Correct option is D - Bonds, fixed deposits with an interest payout option, and the SWP feature in debt funds are all suitable options for earning a regular flow of income. Bonds make interest payments on a monthly, quarterly, half-yearly, or annual basis, depending on the terms of the bond. Fixed deposits with an interest payout option also provide regular income. The interest earned on these fixed deposits is paid out on a periodic basis, as chosen by you at the time of deposit. Additionally, the SWP feature in debt funds offers investors the option to receive a fixed sum of money at regular intervals. With an SWP, investors can redeem a predetermined number of units from their debt fund investment on a periodic basis, such as monthly or quarterly, and receive the equivalent amount as a payout.

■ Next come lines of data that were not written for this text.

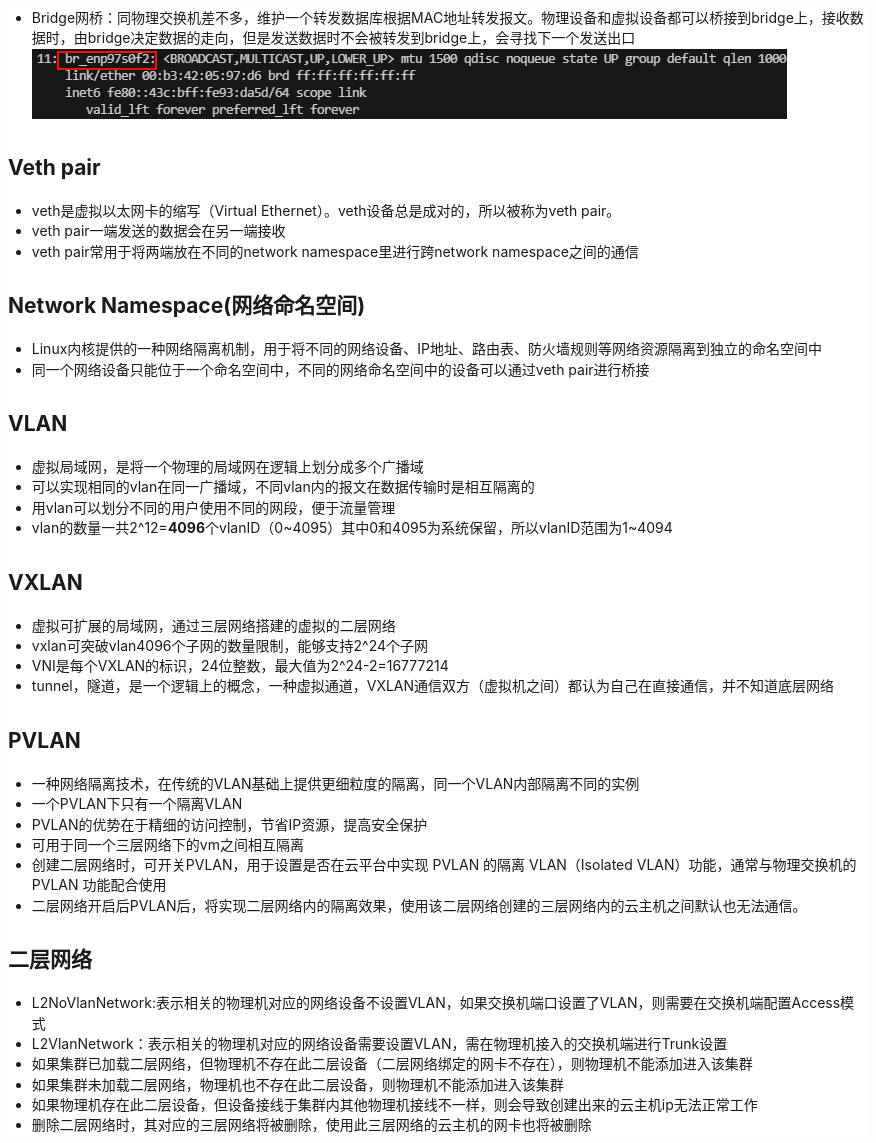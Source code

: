 * Bridge网桥：同物理交换机差不多，维护一个转发数据库根据MAC地址转发报文。物理设备和虚拟设备都可以桥接到bridge上，接收数据时，由bridge决定数据的走向，但是发送数据时不会被转发到bridge上，会寻找下一个发送出口
![img_1.png](img_1.png)

## Veth pair

* veth是虚拟以太网卡的缩写（Virtual Ethernet）。veth设备总是成对的，所以被称为veth pair。
* veth pair一端发送的数据会在另一端接收
* veth pair常用于将两端放在不同的network namespace里进行跨network namespace之间的通信

## Network Namespace(网络命名空间)

* Linux内核提供的一种网络隔离机制，用于将不同的网络设备、IP地址、路由表、防火墙规则等网络资源隔离到独立的命名空间中
* 同一个网络设备只能位于一个命名空间中，不同的网络命名空间中的设备可以通过veth pair进行桥接

## VLAN

* 虚拟局域网，是将一个物理的局域网在逻辑上划分成多个广播域
* 可以实现相同的vlan在同一广播域，不同vlan内的报文在数据传输时是相互隔离的
* 用vlan可以划分不同的用户使用不同的网段，便于流量管理
* vlan的数量一共2^12=**4096**个vlanID（0~4095）其中0和4095为系统保留，所以vlanID范围为1~4094

## VXLAN

* 虚拟可扩展的局域网，通过三层网络搭建的虚拟的二层网络
* vxlan可突破vlan4096个子网的数量限制，能够支持2^24个子网
* VNI是每个VXLAN的标识，24位整数，最大值为2^24-2=16777214
* tunnel，隧道，是一个逻辑上的概念，一种虚拟通道，VXLAN通信双方（虚拟机之间）都认为自己在直接通信，并不知道底层网络

## PVLAN

* 一种网络隔离技术，在传统的VLAN基础上提供更细粒度的隔离，同一个VLAN内部隔离不同的实例
* 一个PVLAN下只有一个隔离VLAN
* PVLAN的优势在于精细的访问控制，节省IP资源，提高安全保护
* 可用于同一个三层网络下的vm之间相互隔离
* 创建二层网络时，可开关PVLAN，用于设置是否在云平台中实现 PVLAN 的隔离 VLAN（Isolated VLAN）功能，通常与物理交换机的 PVLAN 功能配合使用
* 二层网络开启后PVLAN后，将实现二层网络内的隔离效果，使用该二层网络创建的三层网络内的云主机之间默认也无法通信。

## 二层网络

* L2NoVlanNetwork:表示相关的物理机对应的网络设备不设置VLAN，如果交换机端口设置了VLAN，则需要在交换机端配置Access模式
* L2VlanNetwork：表示相关的物理机对应的网络设备需要设置VLAN，需在物理机接入的交换机端进行Trunk设置
* 如果集群已加载二层网络，但物理机不存在此二层设备（二层网络绑定的网卡不存在），则物理机不能添加进入该集群
* 如果集群未加载二层网络，物理机也不存在此二层设备，则物理机不能添加进入该集群
* 如果物理机存在此二层设备，但设备接线于集群内其他物理机接线不一样，则会导致创建出来的云主机ip无法正常工作
* 删除二层网络时，其对应的三层网络将被删除，使用此三层网络的云主机的网卡也将被删除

Correct option is A - Equities have the potential for long-term wealth creation. Historically, equities have outperformed other asset classes over the long term. Due to the compounding effect of higher rates of return, equities are well-suited to meet long-term goals. Mutual funds can be the best way to invest in the equity asset class as they provide benefits such as expertise of professional fund manager, diversification, , etc. Savings accounts and PPF, on the other hand, are fixed income products that can provide secure and stable returns.
Correct option is C - Ideally, investors with a moderate risk appetite should have a balanced mix of equity and debt investments. Equity offers long-term wealth creation potential, while debt provides stability to the overall portfolio. Among the options, a 50% allocation to equity and 50% allocation to debt would be suitable for investors with moderate risk appetite.
Correct option is B - Switching investments from fixed deposits to equity mutual funds just because interest rates are declining is not the right investment decision. You should understand that fixed deposits offer relatively low risk and stable income. While equity mutual funds provide the potential for higher returns with a certain degree of risk assigned to equity products Ideally, your decision to invest in a fixed deposit or equity mutual fund should be based on your risk appetite, investment horizon and financial goal.
Correct option is D - Investing in the fixed income or debt asset class can be done through various options. Fixed deposits, which are offered by banks and other financial institutions. Fixed deposit provides a fixed interest rate over a specified period of investment. The Public Provident Fund (PPF) is a government-backed savings scheme that offers a fixed interest rate and tax benefits. Additionally, there are mutual funds that invest in debt securities, providing investors with exposure to the fixed-income market. All of these options allow individuals to invest in the fixed income or debt asset class. However, there are many other products such as various small savings scheme/post office saving schemes, direct non-convertible debentures (NCDs) of the company and other through which as well you can take exposure in the debt asset class.